ACTION ITEM: Some lines hold the string "private". Copy all of them from the material that follows.

WORKING DATA:

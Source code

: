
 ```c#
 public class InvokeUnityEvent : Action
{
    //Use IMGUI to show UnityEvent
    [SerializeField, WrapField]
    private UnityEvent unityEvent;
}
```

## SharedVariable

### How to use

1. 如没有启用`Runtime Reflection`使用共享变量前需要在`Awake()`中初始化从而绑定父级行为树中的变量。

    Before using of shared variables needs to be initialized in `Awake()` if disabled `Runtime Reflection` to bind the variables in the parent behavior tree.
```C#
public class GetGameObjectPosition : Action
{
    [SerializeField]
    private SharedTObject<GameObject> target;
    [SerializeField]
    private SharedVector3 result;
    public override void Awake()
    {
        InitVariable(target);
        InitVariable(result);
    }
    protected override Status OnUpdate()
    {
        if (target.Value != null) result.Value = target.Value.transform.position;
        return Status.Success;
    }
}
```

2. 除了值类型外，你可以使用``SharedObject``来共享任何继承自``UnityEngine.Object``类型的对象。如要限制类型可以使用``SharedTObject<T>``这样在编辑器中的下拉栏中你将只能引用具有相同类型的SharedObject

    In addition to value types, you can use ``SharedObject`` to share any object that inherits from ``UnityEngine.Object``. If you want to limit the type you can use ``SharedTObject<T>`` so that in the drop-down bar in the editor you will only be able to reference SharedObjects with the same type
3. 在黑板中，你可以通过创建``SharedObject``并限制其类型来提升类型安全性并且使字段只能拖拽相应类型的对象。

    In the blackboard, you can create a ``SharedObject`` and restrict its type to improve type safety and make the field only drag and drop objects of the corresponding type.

ANSWER TO THE EXERCISE:
    private UnityEvent unityEvent;
    private SharedTObject<GameObject> target;
    private SharedVector3 result;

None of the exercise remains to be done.